| What you have to do |
Word for word, transcribe the material below from its first line to the line with "SQL Project for", both included.

================================

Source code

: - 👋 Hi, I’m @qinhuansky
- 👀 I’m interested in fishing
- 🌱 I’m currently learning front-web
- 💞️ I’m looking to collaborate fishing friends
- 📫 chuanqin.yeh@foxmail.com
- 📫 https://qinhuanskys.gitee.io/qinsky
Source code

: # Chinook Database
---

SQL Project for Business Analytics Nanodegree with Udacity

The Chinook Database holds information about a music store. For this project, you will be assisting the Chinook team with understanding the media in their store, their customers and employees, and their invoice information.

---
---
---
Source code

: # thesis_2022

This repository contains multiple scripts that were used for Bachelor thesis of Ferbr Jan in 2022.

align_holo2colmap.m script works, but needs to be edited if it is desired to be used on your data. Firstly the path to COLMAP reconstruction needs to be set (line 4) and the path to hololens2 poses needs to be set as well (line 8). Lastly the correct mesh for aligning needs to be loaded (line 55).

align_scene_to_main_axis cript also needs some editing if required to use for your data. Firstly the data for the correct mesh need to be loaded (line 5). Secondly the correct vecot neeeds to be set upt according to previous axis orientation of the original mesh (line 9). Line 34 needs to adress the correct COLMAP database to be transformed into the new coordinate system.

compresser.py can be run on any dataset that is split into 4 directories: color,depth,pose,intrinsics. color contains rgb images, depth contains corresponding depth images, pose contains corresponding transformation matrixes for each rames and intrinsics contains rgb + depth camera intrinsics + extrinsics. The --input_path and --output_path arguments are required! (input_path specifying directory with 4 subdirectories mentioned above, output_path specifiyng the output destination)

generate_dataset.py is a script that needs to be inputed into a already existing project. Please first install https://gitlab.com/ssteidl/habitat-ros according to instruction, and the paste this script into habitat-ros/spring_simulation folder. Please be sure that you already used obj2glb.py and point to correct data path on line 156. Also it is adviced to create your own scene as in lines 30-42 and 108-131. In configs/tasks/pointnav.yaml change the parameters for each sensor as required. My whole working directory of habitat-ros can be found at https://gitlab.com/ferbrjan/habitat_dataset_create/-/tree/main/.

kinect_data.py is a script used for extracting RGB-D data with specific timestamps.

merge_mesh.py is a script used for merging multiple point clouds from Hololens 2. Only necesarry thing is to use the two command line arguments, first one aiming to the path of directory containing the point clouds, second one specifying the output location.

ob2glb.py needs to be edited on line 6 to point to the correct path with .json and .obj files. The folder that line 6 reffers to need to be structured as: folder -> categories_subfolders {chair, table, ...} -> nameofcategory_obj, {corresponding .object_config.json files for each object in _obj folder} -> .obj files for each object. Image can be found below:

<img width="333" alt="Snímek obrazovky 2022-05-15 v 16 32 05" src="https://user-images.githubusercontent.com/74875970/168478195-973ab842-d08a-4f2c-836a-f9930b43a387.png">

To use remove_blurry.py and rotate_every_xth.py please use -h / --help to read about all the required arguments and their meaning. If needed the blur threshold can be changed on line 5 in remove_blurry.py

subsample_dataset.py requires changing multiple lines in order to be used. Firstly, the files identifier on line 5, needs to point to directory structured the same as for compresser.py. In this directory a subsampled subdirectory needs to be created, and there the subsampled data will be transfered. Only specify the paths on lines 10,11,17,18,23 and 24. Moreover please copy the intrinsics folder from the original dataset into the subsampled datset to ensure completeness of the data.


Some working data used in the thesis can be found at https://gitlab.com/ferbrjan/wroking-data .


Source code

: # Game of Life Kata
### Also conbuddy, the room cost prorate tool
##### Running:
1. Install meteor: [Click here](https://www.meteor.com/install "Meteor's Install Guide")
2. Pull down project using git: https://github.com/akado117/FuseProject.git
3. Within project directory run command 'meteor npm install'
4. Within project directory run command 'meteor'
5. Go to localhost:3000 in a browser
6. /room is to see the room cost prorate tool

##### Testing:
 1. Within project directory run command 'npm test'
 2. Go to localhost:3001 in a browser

================================

| Response to the exercise |
Source code

: - 👋 Hi, I’m @qinhuansky
- 👀 I’m interested in fishing
- 🌱 I’m currently learning front-web
- 💞️ I’m looking to collaborate fishing friends
- 📫 chuanqin.yeh@foxmail.com
- 📫 https://qinhuanskys.gitee.io/qinsky
Source code

: # Chinook Database
---

SQL Project for Business Analytics Nanodegree with Udacity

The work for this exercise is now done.